* [Exercise details]
Scan the records below for the line containing "parte do estudo" and the line containing "epilépticas novas após". Copy both, plus every line between, exactly.

(Beginning of Dataset entries)

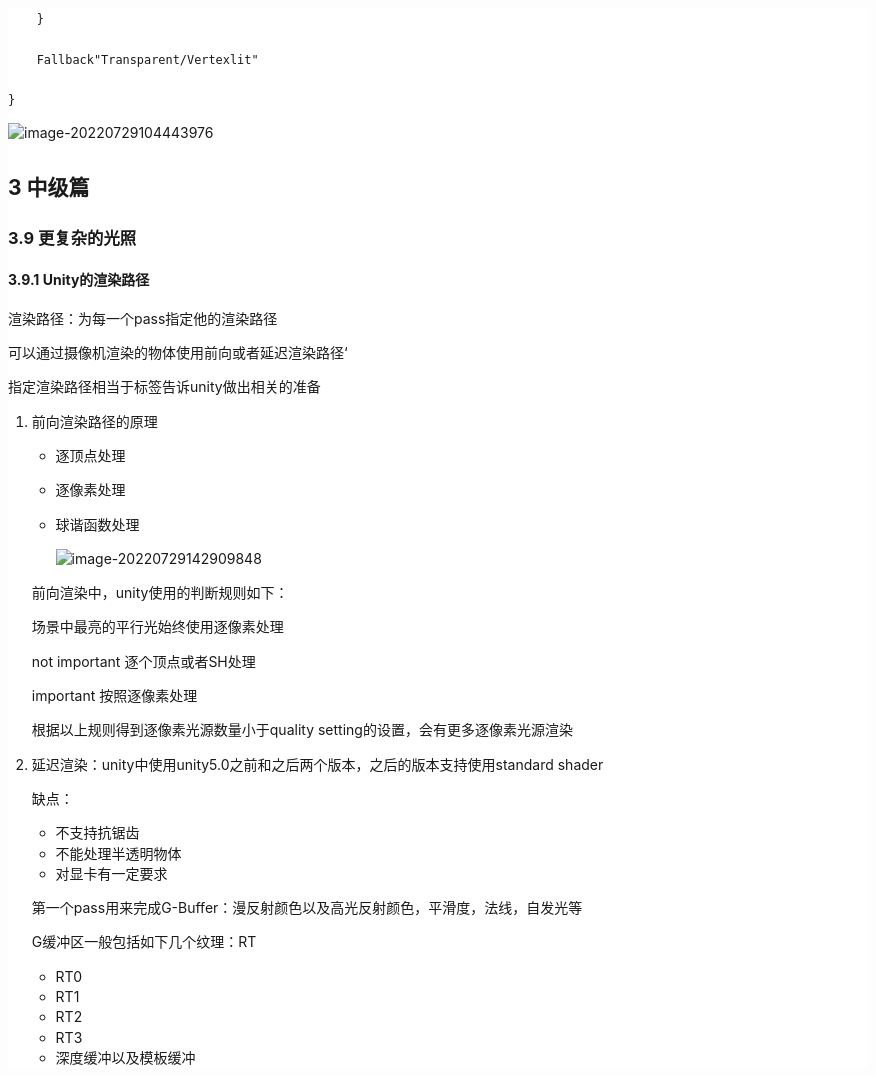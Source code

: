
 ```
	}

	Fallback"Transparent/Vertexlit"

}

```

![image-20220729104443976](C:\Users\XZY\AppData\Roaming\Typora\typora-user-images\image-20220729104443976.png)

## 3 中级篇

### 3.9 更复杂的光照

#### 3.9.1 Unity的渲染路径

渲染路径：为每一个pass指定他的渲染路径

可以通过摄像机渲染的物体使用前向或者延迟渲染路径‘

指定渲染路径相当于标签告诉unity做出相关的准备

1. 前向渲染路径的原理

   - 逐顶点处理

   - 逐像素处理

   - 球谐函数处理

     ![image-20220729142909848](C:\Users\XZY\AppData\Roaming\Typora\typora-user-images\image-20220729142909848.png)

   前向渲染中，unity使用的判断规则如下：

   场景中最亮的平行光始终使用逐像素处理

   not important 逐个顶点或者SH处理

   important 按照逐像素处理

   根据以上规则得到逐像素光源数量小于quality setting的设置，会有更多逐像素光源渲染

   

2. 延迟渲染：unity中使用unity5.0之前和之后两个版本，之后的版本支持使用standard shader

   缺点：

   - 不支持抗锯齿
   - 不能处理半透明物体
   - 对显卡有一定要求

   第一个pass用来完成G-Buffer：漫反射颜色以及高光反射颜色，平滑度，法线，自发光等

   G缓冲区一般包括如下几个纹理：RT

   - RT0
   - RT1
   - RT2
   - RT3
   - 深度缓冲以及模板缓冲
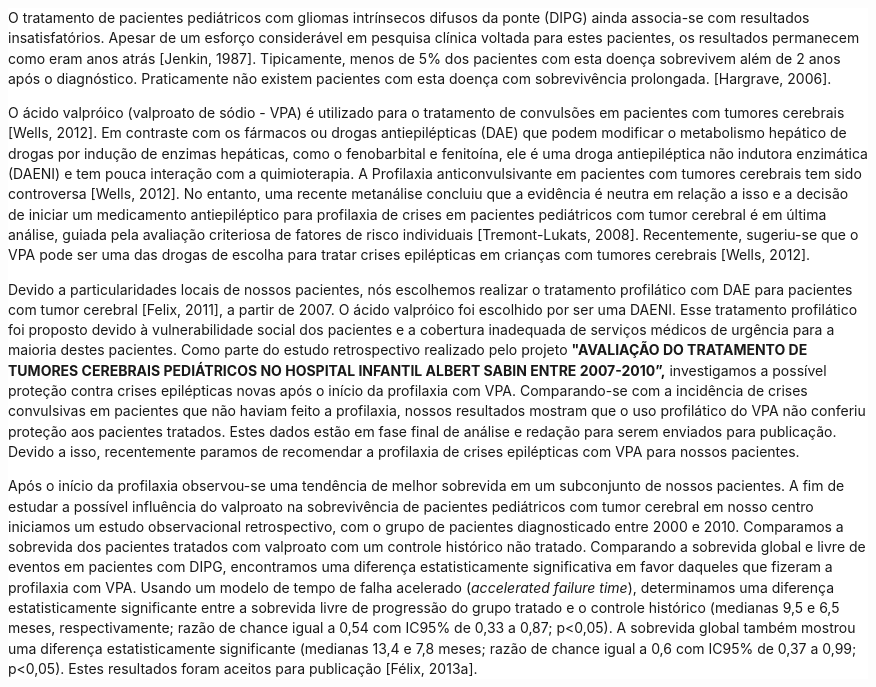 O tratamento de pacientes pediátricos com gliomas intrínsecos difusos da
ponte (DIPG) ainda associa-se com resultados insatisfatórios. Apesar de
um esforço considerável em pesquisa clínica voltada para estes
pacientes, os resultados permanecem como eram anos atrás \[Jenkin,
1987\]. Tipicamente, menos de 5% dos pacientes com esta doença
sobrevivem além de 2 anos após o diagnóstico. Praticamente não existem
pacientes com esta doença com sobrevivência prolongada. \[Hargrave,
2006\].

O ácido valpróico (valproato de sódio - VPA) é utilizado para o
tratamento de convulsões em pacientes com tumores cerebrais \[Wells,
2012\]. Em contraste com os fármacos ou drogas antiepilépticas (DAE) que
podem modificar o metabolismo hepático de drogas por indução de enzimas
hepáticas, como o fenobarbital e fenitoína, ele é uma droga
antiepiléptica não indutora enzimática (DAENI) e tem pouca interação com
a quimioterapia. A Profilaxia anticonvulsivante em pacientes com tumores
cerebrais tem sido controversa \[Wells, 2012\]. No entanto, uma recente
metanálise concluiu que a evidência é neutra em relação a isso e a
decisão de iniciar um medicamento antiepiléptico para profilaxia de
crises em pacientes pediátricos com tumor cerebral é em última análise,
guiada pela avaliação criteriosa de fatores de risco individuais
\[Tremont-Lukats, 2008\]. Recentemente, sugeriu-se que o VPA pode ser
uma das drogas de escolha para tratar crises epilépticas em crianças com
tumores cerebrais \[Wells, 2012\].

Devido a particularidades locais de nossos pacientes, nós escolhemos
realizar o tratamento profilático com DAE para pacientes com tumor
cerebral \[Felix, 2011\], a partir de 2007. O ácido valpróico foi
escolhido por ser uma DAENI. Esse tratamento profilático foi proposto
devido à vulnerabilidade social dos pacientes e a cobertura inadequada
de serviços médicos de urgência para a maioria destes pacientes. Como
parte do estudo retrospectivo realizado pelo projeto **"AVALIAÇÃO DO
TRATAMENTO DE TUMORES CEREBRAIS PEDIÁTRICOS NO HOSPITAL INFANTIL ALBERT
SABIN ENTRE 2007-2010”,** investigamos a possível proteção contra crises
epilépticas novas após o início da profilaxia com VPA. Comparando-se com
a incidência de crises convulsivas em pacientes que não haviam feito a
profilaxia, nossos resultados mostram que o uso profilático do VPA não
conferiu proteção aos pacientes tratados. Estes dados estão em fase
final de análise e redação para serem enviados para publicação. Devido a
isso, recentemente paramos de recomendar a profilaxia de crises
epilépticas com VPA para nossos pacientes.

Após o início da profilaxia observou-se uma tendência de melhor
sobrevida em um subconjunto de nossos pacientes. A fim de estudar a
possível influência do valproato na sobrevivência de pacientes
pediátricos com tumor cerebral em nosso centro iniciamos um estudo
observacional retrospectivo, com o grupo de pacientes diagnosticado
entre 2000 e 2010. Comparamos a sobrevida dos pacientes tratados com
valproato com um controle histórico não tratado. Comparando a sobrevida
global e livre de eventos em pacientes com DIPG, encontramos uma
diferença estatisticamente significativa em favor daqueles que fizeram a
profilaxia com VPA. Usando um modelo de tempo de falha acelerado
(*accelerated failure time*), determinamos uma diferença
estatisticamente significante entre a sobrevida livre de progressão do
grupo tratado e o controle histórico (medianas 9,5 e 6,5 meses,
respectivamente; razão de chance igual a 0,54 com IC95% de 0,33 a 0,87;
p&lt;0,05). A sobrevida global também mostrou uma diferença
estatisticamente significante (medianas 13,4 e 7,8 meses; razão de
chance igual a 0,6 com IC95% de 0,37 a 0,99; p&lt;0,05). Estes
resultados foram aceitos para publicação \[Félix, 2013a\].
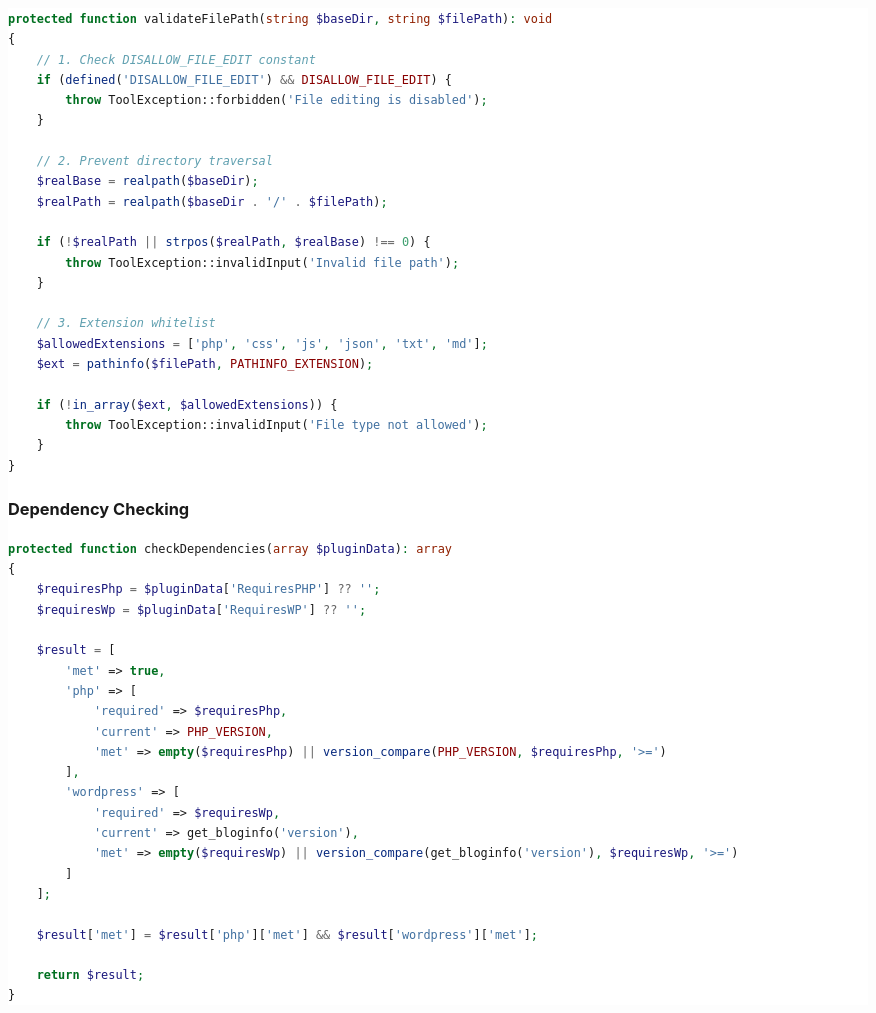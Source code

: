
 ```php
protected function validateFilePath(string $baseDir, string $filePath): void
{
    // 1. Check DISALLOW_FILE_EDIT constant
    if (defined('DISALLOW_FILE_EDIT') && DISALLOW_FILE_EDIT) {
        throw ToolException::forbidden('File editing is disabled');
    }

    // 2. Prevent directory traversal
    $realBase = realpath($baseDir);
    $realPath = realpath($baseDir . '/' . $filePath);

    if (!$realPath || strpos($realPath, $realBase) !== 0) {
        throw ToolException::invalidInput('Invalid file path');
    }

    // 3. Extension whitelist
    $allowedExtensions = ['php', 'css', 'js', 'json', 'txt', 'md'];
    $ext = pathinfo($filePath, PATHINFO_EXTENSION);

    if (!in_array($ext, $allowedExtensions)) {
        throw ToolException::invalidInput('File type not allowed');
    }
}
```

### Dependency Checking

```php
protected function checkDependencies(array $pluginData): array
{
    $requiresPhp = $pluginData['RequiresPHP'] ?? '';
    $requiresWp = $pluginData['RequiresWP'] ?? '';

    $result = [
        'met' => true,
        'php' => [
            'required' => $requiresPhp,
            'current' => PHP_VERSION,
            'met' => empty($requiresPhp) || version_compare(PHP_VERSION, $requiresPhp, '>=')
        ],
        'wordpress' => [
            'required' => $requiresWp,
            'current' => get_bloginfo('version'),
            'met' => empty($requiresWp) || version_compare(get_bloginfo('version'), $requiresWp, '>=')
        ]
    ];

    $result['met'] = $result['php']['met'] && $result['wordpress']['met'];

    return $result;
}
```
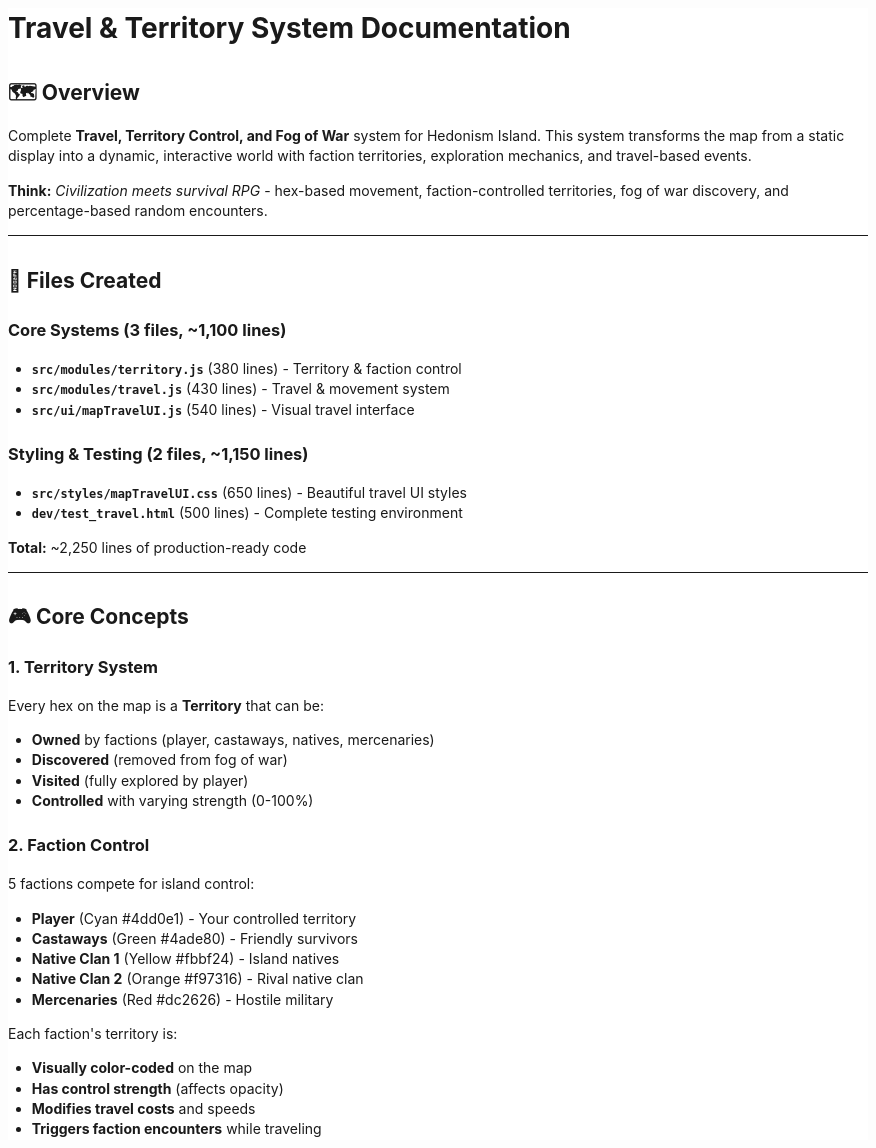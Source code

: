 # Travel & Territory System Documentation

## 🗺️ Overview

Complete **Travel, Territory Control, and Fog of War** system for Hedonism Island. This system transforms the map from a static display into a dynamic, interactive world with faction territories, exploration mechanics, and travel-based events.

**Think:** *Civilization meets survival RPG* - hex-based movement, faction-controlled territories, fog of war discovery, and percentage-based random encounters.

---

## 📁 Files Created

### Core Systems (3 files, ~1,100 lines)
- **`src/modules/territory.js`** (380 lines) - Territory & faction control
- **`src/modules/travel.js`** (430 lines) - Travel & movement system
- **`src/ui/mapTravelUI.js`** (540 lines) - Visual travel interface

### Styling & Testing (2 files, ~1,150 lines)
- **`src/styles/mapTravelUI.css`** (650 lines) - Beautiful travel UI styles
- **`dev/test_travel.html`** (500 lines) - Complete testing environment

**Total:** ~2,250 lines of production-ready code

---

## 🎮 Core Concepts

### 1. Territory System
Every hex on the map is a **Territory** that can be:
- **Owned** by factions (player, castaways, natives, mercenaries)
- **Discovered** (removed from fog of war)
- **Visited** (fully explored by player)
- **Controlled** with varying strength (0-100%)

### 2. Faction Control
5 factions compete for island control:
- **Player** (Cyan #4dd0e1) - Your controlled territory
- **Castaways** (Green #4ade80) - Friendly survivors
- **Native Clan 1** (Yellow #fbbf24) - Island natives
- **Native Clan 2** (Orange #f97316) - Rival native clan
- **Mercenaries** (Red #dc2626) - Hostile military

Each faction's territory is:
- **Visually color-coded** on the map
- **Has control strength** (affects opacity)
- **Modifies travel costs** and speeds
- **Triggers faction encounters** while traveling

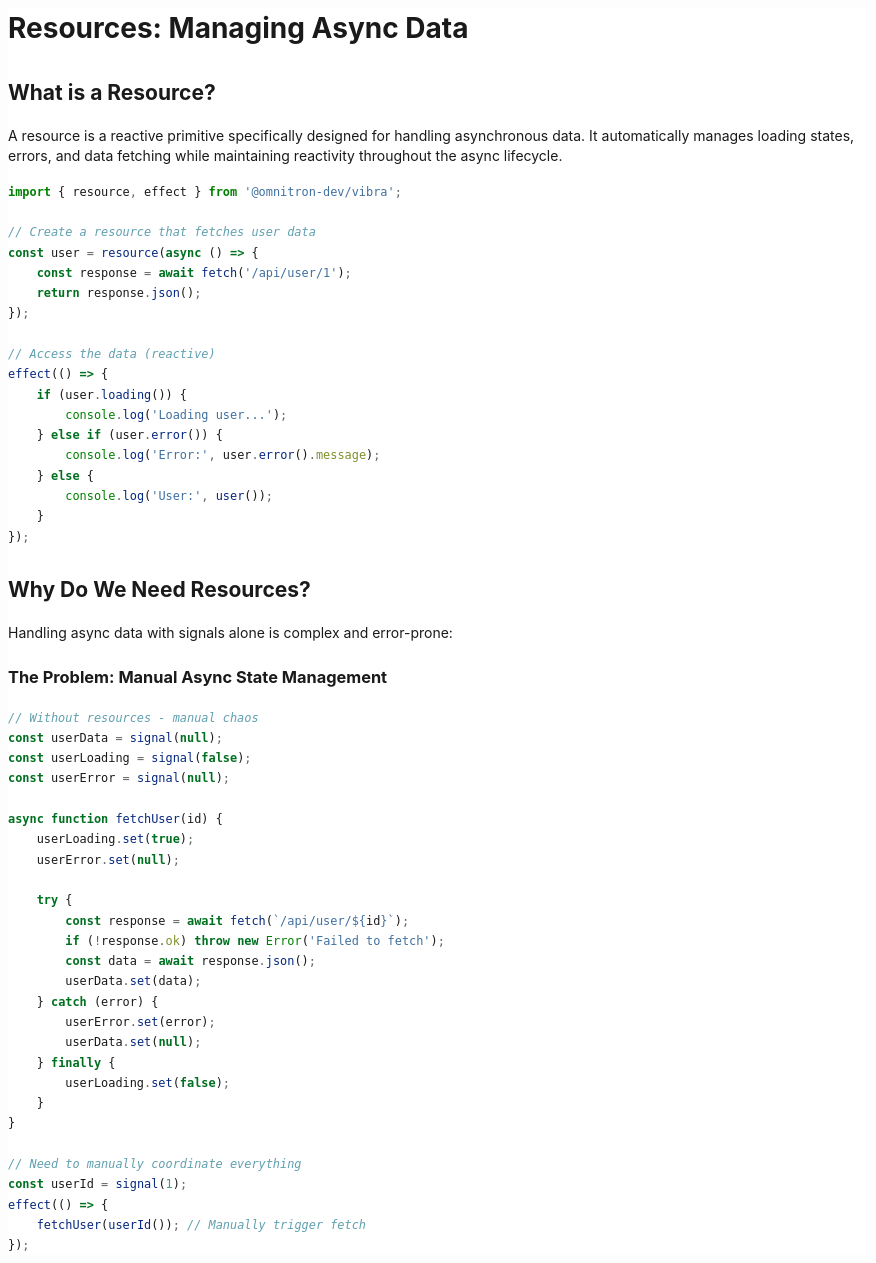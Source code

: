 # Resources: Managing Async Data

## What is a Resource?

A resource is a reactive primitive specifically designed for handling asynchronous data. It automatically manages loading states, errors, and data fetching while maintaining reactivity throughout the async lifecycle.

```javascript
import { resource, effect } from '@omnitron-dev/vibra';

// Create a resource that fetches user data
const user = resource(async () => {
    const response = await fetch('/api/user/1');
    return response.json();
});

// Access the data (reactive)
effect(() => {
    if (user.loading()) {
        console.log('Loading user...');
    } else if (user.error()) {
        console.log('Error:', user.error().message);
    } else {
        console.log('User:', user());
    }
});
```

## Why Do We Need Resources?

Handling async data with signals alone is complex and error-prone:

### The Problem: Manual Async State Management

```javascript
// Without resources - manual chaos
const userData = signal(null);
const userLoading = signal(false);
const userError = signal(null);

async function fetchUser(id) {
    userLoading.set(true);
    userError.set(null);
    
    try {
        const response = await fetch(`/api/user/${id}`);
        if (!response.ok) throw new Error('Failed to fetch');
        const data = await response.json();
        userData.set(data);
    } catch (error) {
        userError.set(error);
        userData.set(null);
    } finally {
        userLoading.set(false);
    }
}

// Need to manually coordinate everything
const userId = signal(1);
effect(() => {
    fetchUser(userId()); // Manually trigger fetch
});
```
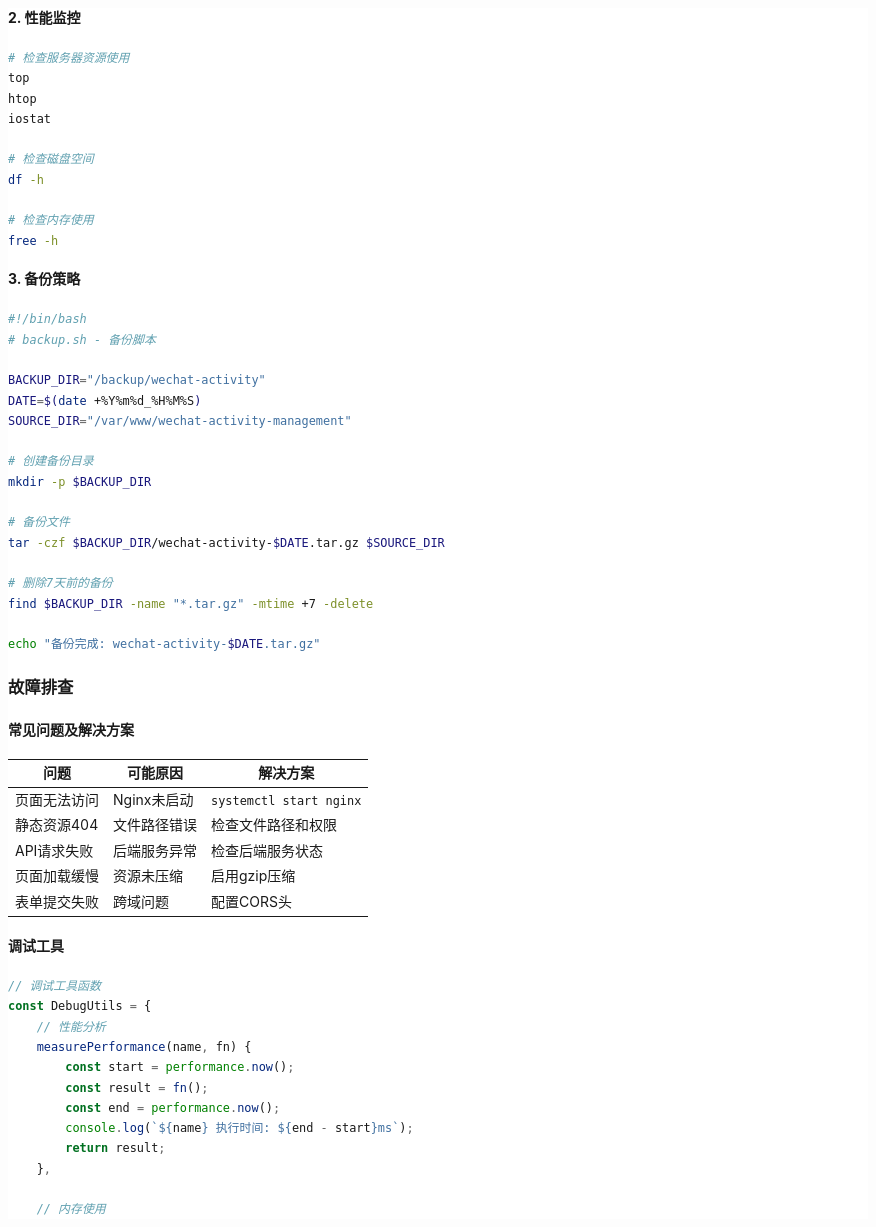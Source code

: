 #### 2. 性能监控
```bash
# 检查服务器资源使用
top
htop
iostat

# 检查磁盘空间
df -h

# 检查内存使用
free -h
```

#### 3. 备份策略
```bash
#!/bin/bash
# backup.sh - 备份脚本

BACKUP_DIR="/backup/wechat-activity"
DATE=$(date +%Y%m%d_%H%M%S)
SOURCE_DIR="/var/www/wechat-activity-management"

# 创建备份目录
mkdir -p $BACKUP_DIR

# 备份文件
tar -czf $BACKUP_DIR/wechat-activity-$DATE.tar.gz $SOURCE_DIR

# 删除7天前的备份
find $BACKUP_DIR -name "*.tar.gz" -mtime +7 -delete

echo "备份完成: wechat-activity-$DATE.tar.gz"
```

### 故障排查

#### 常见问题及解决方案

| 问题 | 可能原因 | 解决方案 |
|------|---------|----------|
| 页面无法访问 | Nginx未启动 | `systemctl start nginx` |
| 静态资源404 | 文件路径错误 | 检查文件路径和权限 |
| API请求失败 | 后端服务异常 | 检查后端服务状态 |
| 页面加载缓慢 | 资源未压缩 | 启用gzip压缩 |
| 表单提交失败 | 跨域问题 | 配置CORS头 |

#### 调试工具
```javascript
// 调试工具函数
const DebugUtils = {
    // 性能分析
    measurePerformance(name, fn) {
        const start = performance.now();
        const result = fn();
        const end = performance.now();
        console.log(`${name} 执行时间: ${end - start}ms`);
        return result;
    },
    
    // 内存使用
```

(End of Dataset entries)

* [Reply to the exercise]
parte do estudo retrospectivo realizado pelo projeto **"AVALIAÇÃO DO
TRATAMENTO DE TUMORES CEREBRAIS PEDIÁTRICOS NO HOSPITAL INFANTIL ALBERT
SABIN ENTRE 2007-2010”,** investigamos a possível proteção contra crises
epilépticas novas após o início da profilaxia com VPA. Comparando-se com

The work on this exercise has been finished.